Scroll untuk membaca artikel
Munirah | Muhammad Hafizh
Ilustrasi Bahan Bakar. (Pexels//Marcin Jozwiak)

Dalam mengatasi permasalahan emisi karbon yang berdampak pada lingkungan, hidrogen mendapatkan banyak perhatian dan disebut-sebut sebagai bahan bakar masa depan. Hal ini dikarenakan bahan bakar hidrogen dapat digunakan untuk transportasi, memanaskan rumah, dan menghasilkan daya untuk proses produksi industri seperti pembuatan baja.

Sejumlah negara juga sudah mulai berinvestasi pada bahan bakar hidrogen, seperti Jepang, Australia, Uni Eropa, Arab Saudi dan Portugal. Awal juli 2021 lalu, Estonia bahkan memperkenalkan bus otonom antar jemput bertenaga hidrogen yang pertama di dunia menurut pengembangnya. 

Bus ini berbentuk mungil yang terdiri dari 6 kursi saja. Pengisian bahan bakarnya hanya membutuhkan dua menit. Setelah itu, bus dapat menempuh perjalanan selama  hingga 7 jam. Teknologi self-driving pada bus ini juga bisa dikoreksi dengan remote control jika diperlukan. Katanya sih, ada beberapa keuntungan dari penggunaan bahan bakar hidrogen ketimbang bahan bakar fosil.

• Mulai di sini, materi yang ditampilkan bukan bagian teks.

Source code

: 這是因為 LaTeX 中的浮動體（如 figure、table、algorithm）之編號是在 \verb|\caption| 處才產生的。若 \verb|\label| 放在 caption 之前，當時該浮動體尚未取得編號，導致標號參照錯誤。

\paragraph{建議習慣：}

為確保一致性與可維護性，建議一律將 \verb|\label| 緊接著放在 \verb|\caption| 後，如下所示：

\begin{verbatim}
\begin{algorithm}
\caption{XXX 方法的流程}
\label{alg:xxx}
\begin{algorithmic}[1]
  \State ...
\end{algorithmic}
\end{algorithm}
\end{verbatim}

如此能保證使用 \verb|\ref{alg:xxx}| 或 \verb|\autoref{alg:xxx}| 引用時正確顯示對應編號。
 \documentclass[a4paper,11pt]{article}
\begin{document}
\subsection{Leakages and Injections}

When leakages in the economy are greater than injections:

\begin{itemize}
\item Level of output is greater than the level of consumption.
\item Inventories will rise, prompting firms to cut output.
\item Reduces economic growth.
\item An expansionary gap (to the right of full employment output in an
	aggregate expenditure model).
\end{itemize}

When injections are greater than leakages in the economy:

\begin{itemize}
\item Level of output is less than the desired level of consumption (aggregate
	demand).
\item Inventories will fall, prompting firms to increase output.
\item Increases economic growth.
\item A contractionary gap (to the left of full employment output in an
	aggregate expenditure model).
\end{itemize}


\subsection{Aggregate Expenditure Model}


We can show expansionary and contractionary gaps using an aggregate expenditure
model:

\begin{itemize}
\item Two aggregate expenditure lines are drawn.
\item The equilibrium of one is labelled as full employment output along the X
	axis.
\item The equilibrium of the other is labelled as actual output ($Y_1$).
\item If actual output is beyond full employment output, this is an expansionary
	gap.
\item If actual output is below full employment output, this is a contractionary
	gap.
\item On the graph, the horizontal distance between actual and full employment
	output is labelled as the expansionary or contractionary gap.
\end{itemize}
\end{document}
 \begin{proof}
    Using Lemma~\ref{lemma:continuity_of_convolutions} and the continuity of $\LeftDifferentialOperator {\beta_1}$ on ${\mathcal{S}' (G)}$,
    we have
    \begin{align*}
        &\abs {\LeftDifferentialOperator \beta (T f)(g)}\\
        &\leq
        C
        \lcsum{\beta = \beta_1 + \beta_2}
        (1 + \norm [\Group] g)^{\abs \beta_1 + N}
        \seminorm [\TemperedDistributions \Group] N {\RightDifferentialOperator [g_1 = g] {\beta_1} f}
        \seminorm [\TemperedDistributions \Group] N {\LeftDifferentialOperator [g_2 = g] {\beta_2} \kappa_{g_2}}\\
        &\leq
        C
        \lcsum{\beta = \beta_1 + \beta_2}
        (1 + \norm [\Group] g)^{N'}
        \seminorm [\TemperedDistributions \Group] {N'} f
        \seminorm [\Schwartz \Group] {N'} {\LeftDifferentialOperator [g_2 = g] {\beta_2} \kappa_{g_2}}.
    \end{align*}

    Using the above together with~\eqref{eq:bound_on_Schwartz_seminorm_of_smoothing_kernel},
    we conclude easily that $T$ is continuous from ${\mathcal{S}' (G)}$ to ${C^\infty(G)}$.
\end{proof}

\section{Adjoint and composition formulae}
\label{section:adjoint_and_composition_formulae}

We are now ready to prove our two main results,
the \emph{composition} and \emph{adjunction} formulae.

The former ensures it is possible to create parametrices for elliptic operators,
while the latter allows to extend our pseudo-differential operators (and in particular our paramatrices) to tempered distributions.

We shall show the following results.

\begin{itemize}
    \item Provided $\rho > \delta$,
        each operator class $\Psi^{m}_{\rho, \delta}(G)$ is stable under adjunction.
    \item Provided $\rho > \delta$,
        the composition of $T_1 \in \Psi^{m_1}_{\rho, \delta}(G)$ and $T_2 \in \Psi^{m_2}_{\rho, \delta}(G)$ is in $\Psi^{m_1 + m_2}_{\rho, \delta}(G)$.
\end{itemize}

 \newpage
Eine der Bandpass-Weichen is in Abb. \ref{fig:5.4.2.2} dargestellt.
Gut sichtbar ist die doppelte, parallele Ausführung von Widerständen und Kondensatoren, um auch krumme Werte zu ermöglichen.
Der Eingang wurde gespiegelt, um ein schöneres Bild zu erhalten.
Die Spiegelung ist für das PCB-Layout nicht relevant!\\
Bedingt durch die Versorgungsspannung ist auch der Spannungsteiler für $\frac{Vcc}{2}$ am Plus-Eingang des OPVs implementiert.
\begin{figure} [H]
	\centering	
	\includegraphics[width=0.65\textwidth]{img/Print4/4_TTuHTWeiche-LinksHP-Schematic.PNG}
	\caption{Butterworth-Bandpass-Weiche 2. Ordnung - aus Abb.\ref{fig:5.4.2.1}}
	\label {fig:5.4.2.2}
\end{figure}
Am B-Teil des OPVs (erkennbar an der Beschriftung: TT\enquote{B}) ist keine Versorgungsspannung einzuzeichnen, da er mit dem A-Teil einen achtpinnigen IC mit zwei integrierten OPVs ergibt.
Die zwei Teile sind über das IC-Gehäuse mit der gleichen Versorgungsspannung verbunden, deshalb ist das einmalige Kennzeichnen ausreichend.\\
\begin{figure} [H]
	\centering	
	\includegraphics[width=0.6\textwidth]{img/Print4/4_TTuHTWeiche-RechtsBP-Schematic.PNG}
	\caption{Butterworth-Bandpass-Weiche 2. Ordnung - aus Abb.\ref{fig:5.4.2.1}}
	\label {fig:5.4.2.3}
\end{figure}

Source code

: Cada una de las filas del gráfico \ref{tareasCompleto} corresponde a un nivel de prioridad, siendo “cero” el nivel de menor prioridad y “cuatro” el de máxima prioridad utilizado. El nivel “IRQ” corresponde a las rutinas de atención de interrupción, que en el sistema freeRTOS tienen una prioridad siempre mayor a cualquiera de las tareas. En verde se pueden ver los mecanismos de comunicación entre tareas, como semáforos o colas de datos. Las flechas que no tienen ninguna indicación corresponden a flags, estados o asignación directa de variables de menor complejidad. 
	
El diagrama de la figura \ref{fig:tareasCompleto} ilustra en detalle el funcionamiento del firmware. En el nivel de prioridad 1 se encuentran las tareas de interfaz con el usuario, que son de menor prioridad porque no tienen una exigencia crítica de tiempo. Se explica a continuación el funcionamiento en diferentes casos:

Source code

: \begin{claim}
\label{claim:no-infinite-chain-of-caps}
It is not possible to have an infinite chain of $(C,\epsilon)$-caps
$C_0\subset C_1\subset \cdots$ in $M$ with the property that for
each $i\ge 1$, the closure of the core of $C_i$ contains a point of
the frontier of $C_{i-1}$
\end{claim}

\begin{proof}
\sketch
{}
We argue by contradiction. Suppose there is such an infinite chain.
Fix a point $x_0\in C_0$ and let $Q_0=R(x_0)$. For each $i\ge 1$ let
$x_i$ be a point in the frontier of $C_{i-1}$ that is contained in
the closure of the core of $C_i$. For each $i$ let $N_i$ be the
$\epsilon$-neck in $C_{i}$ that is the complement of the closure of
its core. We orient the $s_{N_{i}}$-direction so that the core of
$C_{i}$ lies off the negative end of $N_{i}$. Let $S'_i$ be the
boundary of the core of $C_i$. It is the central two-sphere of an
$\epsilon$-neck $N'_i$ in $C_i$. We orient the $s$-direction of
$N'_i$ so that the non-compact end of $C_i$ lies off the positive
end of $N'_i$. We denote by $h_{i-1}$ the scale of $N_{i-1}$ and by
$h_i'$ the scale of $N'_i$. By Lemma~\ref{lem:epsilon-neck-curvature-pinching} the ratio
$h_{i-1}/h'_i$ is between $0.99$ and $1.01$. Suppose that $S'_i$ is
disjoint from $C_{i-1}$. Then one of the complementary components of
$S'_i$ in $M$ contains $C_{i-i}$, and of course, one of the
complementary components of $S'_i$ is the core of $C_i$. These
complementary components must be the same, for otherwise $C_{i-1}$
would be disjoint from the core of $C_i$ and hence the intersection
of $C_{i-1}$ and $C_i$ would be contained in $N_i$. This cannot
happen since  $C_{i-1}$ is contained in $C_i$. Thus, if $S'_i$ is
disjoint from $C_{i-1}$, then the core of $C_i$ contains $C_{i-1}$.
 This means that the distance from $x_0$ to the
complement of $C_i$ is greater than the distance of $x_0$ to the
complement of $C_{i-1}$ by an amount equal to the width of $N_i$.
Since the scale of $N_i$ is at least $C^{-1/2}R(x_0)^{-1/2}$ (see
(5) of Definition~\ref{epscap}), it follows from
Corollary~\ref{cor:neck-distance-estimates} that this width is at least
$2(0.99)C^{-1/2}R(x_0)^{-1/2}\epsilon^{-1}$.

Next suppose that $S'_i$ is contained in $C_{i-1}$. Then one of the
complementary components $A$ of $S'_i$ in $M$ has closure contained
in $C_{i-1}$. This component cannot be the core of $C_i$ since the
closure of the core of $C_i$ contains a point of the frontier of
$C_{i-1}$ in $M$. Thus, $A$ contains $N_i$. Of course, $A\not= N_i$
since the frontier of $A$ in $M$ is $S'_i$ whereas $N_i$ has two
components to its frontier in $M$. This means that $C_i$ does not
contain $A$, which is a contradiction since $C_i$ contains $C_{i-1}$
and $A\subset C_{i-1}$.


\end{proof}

Lantaran dianggap sebagai pembawa energi, bahan bakar hidrogen harus diubah menjadi tenaga listrik dengan menggunakan sel bahan bakar (full cell). Nah, sel bahan bakar hidrogen inilah yang disebut-sebut tidak menghasilkan polusi atau emisi gas berbahaya. Ketika hidrogen bereaksi secara elektrokimia dengan oksigen dalam sel bahan bakar, produk yang dihasilkan hanya berupa listrik, panas, dan air saja. 

Sel bahan bakar hidrogen juga lebih hemat energi. Kendaraan yang ditenagai sel bahan bakar hidrogen menggunakan motor listrik, konsumsi bahan bakarnya disebut 50% lebih sedikit.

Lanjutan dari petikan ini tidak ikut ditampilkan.